Cultura

Obiezione di coscienza, a palazzo dei Convegni “Io obietto”

Lo spettacolo, che arriva a Jesi, è scritto da Elisabetta Canitano ginecologa, attivista, presidente di Vita di Donna: è uno dei pochi medici da sempre in prima linea nella difesa dei diritti delle donne

JESI – Che cosa accade a una donna se tutti i medici sono obiettori di coscienza? “Io obietto” è lo spettacolo teatrale che risponde a questa domanda raccontando la storia di Bianca, incinta di venti settimane.

Portato a Jesi dal Coordinamento 194 Senza Obiezione, con il sostegno di numerose realtà associative jesine, lo spettacolo si terrà a palazzo dei Convegni il 21 giugno alle ore 21. La regia è di Amandio Pinheiro, sul palco Chiara David, Natalia Magni, Laura Nardi e Valentina Valsania. A firmare la storia è Elisabetta Canitano, ginecologa, attivista, presidente di Vita di Donna, da sempre in prima linea nella difesa dei diritti delle donne.

La storia. Bianca, incinta di venti settimane, gravidanza gemellare, viene ricoverata in ospedale perché ha l’utero dilatato. Tutti sanno che Bianca quei figli li perderà, ma nessuno interviene: finché c’è il battito fetale, anche se la madre corre pericolo di vita, anche se per i bambini non c’è più nulla da fare, gli obiettori non devono intervenire. Io Obietto affronta il tema dell’obiezione di coscienza e l’influenza della Chiesa nel sistema sanitario nazionale. «In Italia abbiamo il 70% di obiettori di coscienza. In alcune regioni si sfiora il 90%» ricordano le donne dell Coordinamento che nasce proprio con l’intento di avviare in tutte le Marche una seria regolamentazione sull’obiezione di coscienza, aprire un tavolo di confronto permanete con la Regione affinché venga attuato un controllo serio. «Io obietto è uno spettacolo dedicato a tutte le donne che vedono lesi i propri diritti», la visione è consigliata ad un pubblico adulto, il costo del biglietto è di 5 euro.

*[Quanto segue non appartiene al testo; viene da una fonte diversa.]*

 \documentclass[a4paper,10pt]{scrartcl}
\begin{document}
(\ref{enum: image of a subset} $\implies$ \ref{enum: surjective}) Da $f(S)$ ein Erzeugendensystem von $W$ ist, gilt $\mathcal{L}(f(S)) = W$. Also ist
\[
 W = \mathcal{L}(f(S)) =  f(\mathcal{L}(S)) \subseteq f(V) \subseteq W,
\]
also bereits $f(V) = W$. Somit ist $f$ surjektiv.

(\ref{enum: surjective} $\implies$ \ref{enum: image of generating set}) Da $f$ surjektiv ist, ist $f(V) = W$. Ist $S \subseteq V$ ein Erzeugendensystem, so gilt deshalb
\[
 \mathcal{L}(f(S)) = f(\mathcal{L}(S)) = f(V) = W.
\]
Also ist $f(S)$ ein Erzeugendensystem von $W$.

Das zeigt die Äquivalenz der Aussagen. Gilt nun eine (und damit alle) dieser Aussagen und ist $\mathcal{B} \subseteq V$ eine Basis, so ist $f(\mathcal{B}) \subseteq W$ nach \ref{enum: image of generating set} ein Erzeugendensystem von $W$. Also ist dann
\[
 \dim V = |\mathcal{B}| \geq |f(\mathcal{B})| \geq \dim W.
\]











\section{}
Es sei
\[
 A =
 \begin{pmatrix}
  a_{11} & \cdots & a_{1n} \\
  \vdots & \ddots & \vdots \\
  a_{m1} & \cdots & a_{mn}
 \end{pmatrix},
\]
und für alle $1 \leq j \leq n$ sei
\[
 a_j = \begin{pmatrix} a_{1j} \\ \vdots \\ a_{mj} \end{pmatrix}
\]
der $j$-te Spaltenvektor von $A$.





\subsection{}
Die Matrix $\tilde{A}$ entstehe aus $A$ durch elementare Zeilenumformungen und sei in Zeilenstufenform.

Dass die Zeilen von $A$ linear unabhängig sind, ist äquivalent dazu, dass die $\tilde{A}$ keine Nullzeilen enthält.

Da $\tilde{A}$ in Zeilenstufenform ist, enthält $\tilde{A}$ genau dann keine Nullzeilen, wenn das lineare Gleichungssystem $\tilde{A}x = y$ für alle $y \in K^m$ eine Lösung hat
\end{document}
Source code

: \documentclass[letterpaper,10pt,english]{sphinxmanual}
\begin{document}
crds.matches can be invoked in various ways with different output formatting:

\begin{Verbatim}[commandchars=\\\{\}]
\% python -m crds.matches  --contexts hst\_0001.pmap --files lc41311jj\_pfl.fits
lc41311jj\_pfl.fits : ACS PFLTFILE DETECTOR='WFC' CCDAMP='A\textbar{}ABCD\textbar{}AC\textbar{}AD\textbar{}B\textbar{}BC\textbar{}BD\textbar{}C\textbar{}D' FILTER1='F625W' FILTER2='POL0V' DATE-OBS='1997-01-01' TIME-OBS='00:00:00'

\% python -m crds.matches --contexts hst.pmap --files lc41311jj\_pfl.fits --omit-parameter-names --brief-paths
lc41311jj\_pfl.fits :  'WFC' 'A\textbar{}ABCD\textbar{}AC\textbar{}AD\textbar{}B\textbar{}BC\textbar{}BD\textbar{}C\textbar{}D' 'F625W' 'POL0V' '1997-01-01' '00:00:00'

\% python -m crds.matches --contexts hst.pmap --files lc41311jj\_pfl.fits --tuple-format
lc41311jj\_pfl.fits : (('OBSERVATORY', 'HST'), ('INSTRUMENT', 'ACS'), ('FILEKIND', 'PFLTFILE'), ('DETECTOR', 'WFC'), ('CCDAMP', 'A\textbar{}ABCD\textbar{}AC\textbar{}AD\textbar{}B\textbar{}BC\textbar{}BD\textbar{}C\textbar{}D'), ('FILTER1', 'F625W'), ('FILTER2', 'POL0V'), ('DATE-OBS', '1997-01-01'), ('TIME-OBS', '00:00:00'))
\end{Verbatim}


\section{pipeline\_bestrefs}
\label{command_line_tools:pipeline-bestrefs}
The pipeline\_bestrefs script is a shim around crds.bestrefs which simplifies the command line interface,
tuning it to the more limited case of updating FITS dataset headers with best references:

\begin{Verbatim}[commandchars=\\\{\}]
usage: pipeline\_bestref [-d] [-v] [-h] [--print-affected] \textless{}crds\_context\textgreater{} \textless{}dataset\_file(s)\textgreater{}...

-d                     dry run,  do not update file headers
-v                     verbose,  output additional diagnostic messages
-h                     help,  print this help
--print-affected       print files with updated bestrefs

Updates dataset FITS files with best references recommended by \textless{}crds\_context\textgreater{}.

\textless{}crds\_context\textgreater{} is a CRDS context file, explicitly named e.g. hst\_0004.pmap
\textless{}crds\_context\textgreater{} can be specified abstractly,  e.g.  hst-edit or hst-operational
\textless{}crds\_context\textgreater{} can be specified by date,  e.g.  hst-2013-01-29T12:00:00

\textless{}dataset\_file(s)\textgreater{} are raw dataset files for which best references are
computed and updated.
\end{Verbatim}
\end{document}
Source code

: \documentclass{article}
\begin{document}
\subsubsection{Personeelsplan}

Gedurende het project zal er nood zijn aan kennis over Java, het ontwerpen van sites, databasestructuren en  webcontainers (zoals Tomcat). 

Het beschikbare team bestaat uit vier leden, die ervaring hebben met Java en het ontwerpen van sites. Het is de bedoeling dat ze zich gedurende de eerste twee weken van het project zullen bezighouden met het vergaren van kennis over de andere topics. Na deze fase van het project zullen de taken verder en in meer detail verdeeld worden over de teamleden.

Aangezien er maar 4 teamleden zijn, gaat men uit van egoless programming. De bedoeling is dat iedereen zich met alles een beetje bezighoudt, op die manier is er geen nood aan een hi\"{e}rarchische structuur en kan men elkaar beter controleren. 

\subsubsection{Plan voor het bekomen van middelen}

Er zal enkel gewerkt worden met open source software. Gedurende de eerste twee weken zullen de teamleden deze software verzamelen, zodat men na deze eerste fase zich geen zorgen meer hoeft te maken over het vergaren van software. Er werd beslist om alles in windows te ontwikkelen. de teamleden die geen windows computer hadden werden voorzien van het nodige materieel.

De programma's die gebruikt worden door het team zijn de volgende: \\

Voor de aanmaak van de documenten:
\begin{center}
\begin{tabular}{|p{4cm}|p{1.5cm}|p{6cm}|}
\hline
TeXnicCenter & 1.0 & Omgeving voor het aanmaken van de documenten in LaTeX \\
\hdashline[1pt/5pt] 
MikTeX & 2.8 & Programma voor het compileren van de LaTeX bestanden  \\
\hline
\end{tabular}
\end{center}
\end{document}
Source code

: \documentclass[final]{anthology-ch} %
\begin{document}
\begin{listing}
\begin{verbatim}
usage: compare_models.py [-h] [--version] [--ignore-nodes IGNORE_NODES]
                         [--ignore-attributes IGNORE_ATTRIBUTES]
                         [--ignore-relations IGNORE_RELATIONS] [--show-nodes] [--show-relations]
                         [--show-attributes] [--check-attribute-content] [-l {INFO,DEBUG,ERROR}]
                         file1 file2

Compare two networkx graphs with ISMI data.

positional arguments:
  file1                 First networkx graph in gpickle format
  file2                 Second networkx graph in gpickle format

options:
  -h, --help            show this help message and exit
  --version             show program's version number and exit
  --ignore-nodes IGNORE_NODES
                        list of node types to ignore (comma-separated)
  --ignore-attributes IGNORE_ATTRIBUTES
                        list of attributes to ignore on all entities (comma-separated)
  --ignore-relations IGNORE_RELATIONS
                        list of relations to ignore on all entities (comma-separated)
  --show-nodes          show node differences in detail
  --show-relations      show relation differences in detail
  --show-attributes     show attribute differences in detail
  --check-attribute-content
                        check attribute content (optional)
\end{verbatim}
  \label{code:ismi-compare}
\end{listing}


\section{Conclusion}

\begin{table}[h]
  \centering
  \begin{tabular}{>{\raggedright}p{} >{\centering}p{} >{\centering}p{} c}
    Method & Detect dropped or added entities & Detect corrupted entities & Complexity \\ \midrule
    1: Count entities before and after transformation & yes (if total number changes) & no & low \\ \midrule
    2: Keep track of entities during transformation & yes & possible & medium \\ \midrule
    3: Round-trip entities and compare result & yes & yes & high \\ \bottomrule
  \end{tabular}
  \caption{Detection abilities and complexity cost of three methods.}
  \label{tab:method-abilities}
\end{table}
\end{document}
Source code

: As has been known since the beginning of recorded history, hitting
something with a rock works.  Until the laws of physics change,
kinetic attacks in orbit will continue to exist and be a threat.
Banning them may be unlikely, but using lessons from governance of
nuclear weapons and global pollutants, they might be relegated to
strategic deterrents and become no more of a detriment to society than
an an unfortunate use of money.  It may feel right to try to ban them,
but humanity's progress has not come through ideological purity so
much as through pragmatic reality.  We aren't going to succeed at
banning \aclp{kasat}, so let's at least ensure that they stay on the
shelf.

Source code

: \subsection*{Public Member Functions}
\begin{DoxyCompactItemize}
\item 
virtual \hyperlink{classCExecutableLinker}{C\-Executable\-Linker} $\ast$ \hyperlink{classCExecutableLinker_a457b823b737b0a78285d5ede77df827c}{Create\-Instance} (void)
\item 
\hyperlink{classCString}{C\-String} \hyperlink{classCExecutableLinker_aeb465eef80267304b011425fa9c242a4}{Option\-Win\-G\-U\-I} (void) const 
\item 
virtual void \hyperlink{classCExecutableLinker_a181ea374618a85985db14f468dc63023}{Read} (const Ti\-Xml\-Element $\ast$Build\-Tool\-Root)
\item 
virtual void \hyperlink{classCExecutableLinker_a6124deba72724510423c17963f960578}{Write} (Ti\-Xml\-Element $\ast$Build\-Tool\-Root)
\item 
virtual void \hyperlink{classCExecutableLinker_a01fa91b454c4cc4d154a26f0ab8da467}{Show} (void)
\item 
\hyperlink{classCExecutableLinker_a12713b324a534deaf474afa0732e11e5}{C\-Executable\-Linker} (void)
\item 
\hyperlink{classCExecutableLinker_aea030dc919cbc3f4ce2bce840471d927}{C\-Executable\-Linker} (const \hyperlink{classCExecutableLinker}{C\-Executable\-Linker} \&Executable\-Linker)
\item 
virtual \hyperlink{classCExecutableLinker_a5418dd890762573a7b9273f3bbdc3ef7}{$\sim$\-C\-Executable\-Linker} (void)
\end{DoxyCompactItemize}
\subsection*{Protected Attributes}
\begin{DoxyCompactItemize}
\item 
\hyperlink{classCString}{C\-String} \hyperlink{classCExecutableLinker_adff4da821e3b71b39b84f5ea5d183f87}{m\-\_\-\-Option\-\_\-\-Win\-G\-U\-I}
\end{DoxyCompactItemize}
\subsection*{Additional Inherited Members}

In Italia l’aborto è garantito dalla legge 194 del 1978, ma l’obiezione di coscienza è così diffusa da rendere difficile anche nelle strutture pubbliche l’applicazione della normativa. «Ricordiamo la storia di Valentina Milluzzo, incinta di 19 settimane che è morta di sepsi il 16 ottobre 2016 in un ospedale di Catania. O l’analoga vicenda di Savita Halappanavar, trentunenne morta anche lei di sepsi in un ospedale irlandese perché i medici cattolici si erano rifiutati di intervenire finché non si fosse fermato il battito fetale». Per non dimenticare le storie di queste donne e per evitare il ripetersi di queste tragedie, lo spettacolo “Io obietto” cerca di dare risposta a molte questioni aperte.